Electrical discharge machining is a well-established non-traditional machining process and it has been used extensively in tool and die making industry to machine complicated contours in electrically conductive hard materials. Surface modification by using metal powder mixed in dielectric fluid or by using reverse polarity semi-sintered/sintered powder metallurgy tool electrode is an uncommon aspect of electrical discharge machining process. In present work attempts have been made to model the surface modification phenomenon by electrical discharge machining process with response surface methodology technique. Two output response parameters, surface deposition rate and surface roughness has been correlated with four input variables, peak discharge current, pulse-on time, pulse-off time, powder compaction pressure and results obtained have been discussed. Design of experiment techniques, response surface methodology and analysis of variance were carried out to model the pertinent process parameters. The average prediction errors of the developed models confirms very well with the experimental values.

### At a glance: Figures

**Keywords:** electrical discharge machining, response surface methodology, design of experiments, analysis of variance, surface deposition rate, surface roughness

*American Journal of Mechanical Engineering*, 2013 1 (6),
pp 155-160.

DOI: 10.12691/ajme-1-6-2

Received November 06, 2013; Revised November 20, 2013; Accepted November 29, 2013

**Copyright**© 2014 Science and Education Publishing. All Rights Reserved.

### Cite this article:

- Sidhu, H. S., S. S. Banwait, and S. C. Laroiya. "Development of RSM Model in Surface Modification of EN-31 Die Steel Material Using Copper-Tungsten Powder Metallurgy Semi-Sintered Electrodes by EDM Process."
*American Journal of Mechanical Engineering*1.6 (2013): 155-160.

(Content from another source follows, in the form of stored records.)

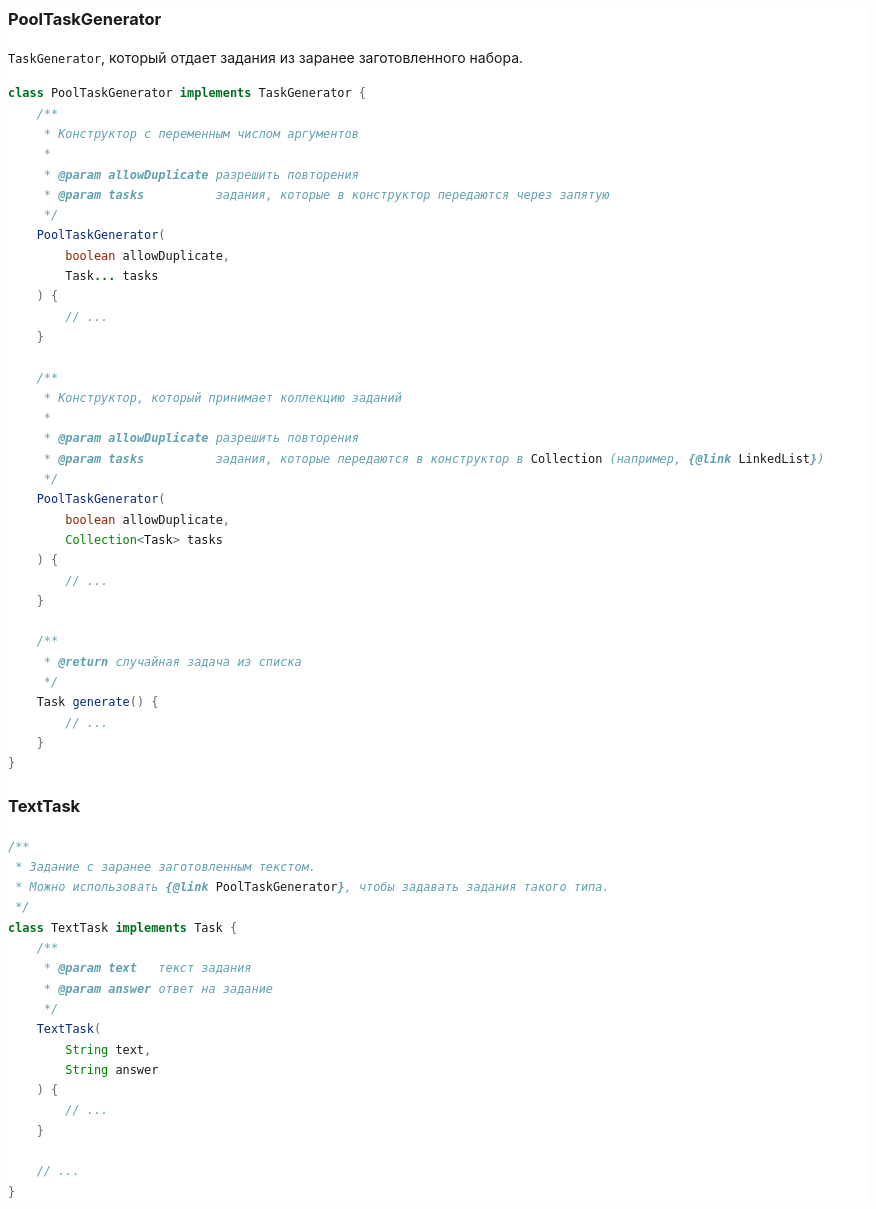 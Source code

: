 ### PoolTaskGenerator 
`TaskGenerator`, который отдает задания из заранее заготовленного набора.

```java
class PoolTaskGenerator implements TaskGenerator {
    /**
     * Конструктор с переменным числом аргументов
     *
     * @param allowDuplicate разрешить повторения
     * @param tasks          задания, которые в конструктор передаются через запятую
     */
    PoolTaskGenerator(
        boolean allowDuplicate,
        Task... tasks
    ) {
        // ...
    }

    /**
     * Конструктор, который принимает коллекцию заданий
     *
     * @param allowDuplicate разрешить повторения
     * @param tasks          задания, которые передаются в конструктор в Collection (например, {@link LinkedList})
     */
    PoolTaskGenerator(
        boolean allowDuplicate,
        Collection<Task> tasks
    ) {
        // ...
    }

    /**
     * @return случайная задача из списка
     */
    Task generate() {
        // ...
    }
}
```

### TextTask

```java
/**
 * Задание с заранее заготовленным текстом. 
 * Можно использовать {@link PoolTaskGenerator}, чтобы задавать задания такого типа.
 */
class TextTask implements Task {
    /**
     * @param text   текст задания
     * @param answer ответ на задание
     */
    TextTask(
        String text,
        String answer
    ) {
        // ...
    }
    
    // ...
}
```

- Sidhu, H. S. , Banwait, S. S. , & Laroiya, S. C. (2013). Development of RSM Model in Surface Modification of EN-31 Die Steel Material Using Copper-Tungsten Powder Metallurgy Semi-Sintered Electrodes by EDM Process.
*American Journal of Mechanical Engineering*,*1*(6), 155-160.

- Sidhu, H. S., S. S. Banwait, and S. C. Laroiya. "Development of RSM Model in Surface Modification of EN-31 Die Steel Material Using Copper-Tungsten Powder Metallurgy Semi-Sintered Electrodes by EDM Process."
*American Journal of Mechanical Engineering*1, no. 6 (2013): 155-160.

Import into BibTeX | Import into EndNote | Import into RefMan | Import into RefWorks |

### 1. Introduction

Primarily electrical discharge machining (EDM) is a material removal process by controlled erosion through a series of electrical sparks between the tool electrode and the work-piece surface. The intense heat, generated in the sparking zone, causes the material to melt and evaporate locally, resulted as a material removal process. The unique feature of EDM is the utilization of its thermal energy to machine electrically conductive parts regardless of its hardness, has become its distinctive advantage in the field of manufacturing dies, moulds, aerospace, surgical and automotive components ^{[1]}.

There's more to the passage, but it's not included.